O Musa celebra il figlio diletto di Ermes,

dal piede caprino, bicorne, amante del clamore, che per le valli

folte di alberi si aggira insieme con le ninfe avvezze alla danza:

esse amano calcare le cime delle impervie rupi

invocando Pan, il dio dei pascoli, dall’ abbondante chioma,

irsuto, che regna su tutte le alture nervose

e sulle vette dei monti, e sugli aspri sentieri.

Si aggira da ogni parte tra le folte macchie :

ora è attirato dai lenti ruscelli,

ora invece s’inerpica fra le rupi inaccessibili

salendo alla vetta più alta da cui si scorgono le greggi.

Spesso corre attraverso le grandi montagne biancheggianti,

spesso muove fra le colline, e fa strage di fiere,

scorgendole col suo sguardo acuto; talora, al tramonto, solitario

tornando dalla caccia, suona modulando con la siringa una musica

serena: non riuscirebbe a superarlo nella melodia

l’uccello che tra il fogliame della primavera ricca di fiori

effonde il suo lamento, e intona un canto dolce come il miele.

Con lui allora le ninfe montane dalla limpida voce

girando col rapido batter di piedi presso la sorgente dalla acque cupe

cantano, e l’eco geme intorno alla vetta del monte.
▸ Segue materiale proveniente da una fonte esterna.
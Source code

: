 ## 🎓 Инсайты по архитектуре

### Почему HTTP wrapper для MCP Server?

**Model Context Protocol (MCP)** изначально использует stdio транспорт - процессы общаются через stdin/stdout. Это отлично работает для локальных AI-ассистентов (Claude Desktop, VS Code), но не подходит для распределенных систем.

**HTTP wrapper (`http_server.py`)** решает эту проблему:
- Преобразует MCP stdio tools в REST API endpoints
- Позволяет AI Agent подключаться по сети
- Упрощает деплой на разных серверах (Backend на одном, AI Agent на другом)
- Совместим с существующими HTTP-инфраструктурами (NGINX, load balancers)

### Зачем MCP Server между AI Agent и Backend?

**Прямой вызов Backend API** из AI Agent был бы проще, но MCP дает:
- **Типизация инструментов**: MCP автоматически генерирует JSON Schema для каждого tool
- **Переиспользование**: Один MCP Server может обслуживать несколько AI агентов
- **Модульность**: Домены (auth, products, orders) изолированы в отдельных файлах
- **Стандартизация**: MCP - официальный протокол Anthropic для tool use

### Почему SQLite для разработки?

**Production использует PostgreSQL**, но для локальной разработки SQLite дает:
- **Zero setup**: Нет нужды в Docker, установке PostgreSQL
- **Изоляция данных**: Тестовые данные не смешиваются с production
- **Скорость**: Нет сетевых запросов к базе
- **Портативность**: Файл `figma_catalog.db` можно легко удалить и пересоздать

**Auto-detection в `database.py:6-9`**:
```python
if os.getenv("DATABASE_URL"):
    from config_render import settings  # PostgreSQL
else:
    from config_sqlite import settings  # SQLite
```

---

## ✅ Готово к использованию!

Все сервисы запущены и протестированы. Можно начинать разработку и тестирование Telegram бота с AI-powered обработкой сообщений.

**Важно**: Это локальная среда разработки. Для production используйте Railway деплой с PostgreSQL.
Il dio, movendo da una parte all’altra, talora al centro della danza,

la guida col rapido batter di piedi –sul dorso ha una fulva di pelle

di lince-, esaltandosi nell’animo al limpido canto,

sul molle prato dove il croco, e il giacinto

odoroso, fioriscono mescolandosi innumerevoli all’erba.

Cantano gli dei beati e il vasto Olimpo;

per esempio del rapido Ermes, eminente fra gli altri,

narravano: come egli sia messaggero veloce per tutti gli dei,

e come venne all’Arcadia ricca di fonti, madre di greggi,

là dove ha il suo santuario cillenio.

Colà, pur essendo un dio, pascolava le greggi dal ruvido vello

presso un mortale: poiché lo aveva preso, e fioriva in lui, un desiderio

struggente

di unirsi in amore con una fanciulla dalle belle trecce, figlia di Driope .
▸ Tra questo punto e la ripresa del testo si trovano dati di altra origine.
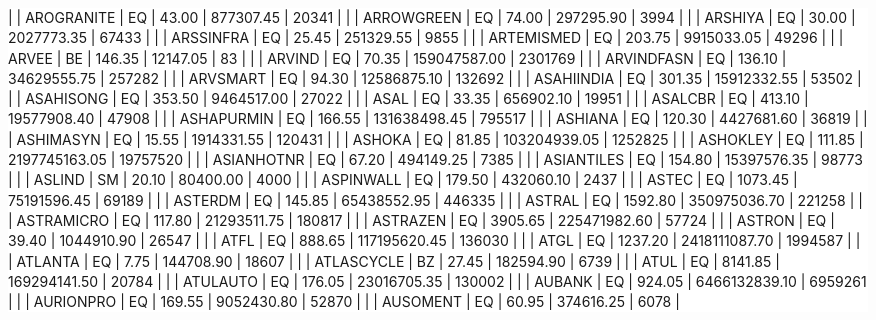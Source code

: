 |  | AROGRANITE | EQ | 43.00 | 877307.45 | 20341 |
|  | ARROWGREEN | EQ | 74.00 | 297295.90 | 3994 |
|  | ARSHIYA | EQ | 30.00 | 2027773.35 | 67433 |
|  | ARSSINFRA | EQ | 25.45 | 251329.55 | 9855 |
|  | ARTEMISMED | EQ | 203.75 | 9915033.05 | 49296 |
|  | ARVEE | BE | 146.35 | 12147.05 | 83 |
|  | ARVIND | EQ | 70.35 | 159047587.00 | 2301769 |
|  | ARVINDFASN | EQ | 136.10 | 34629555.75 | 257282 |
|  | ARVSMART | EQ | 94.30 | 12586875.10 | 132692 |
|  | ASAHIINDIA | EQ | 301.35 | 15912332.55 | 53502 |
|  | ASAHISONG | EQ | 353.50 | 9464517.00 | 27022 |
|  | ASAL | EQ | 33.35 | 656902.10 | 19951 |
|  | ASALCBR | EQ | 413.10 | 19577908.40 | 47908 |
|  | ASHAPURMIN | EQ | 166.55 | 131638498.45 | 795517 |
|  | ASHIANA | EQ | 120.30 | 4427681.60 | 36819 |
|  | ASHIMASYN | EQ | 15.55 | 1914331.55 | 120431 |
|  | ASHOKA | EQ | 81.85 | 103204939.05 | 1252825 |
|  | ASHOKLEY | EQ | 111.85 | 2197745163.05 | 19757520 |
|  | ASIANHOTNR | EQ | 67.20 | 494149.25 | 7385 |
|  | ASIANTILES | EQ | 154.80 | 15397576.35 | 98773 |
|  | ASLIND | SM | 20.10 | 80400.00 | 4000 |
|  | ASPINWALL | EQ | 179.50 | 432060.10 | 2437 |
|  | ASTEC | EQ | 1073.45 | 75191596.45 | 69189 |
|  | ASTERDM | EQ | 145.85 | 65438552.95 | 446335 |
|  | ASTRAL | EQ | 1592.80 | 350975036.70 | 221258 |
|  | ASTRAMICRO | EQ | 117.80 | 21293511.75 | 180817 |
|  | ASTRAZEN | EQ | 3905.65 | 225471982.60 | 57724 |
|  | ASTRON | EQ | 39.40 | 1044910.90 | 26547 |
|  | ATFL | EQ | 888.65 | 117195620.45 | 136030 |
|  | ATGL | EQ | 1237.20 | 2418111087.70 | 1994587 |
|  | ATLANTA | EQ | 7.75 | 144708.90 | 18607 |
|  | ATLASCYCLE | BZ | 27.45 | 182594.90 | 6739 |
|  | ATUL | EQ | 8141.85 | 169294141.50 | 20784 |
|  | ATULAUTO | EQ | 176.05 | 23016705.35 | 130002 |
|  | AUBANK | EQ | 924.05 | 6466132839.10 | 6959261 |
|  | AURIONPRO | EQ | 169.55 | 9052430.80 | 52870 |
|  | AUSOMENT | EQ | 60.95 | 374616.25 | 6078 |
E ottenne il florido amplesso; ed ella, nelle sue stanze, generò

a Ermes un figlio diletto, già allora mostruoso a vedersi,

dal piede caprino, bicorne, vociante, dal dolce sorriso.

Diede un balzo e fuggì la nutrice, e abbandonò il fanciullo.

si spaventò, infatti, come vide quel volto ferino e barbuto.

Ma subito il rapido Ermes lo prese fra le braccia ,

accogliendolo: grandemente il dio gioiva nell’animo.

Senza indugio salì alle dimore degl’immortali, dopo aver avvolto il fanciullo

nella folta pelliccia di una lepre montana ;

lo depose al cospetto di Zeus e degli altri immortali,

e presentò suo figlio : si rallegrarono nell’animo tutti

gl’immortali, ma più d’ogni altro il baccheggiante Dioniso;

e lo chiamarono Pan, poiché a tutti l’animo aveva rallegrato.

Cosi ti saluto, signore, e ti rendo propizio col mio canto:

ed io mi ricorderò di te, e di un altro canto ancora.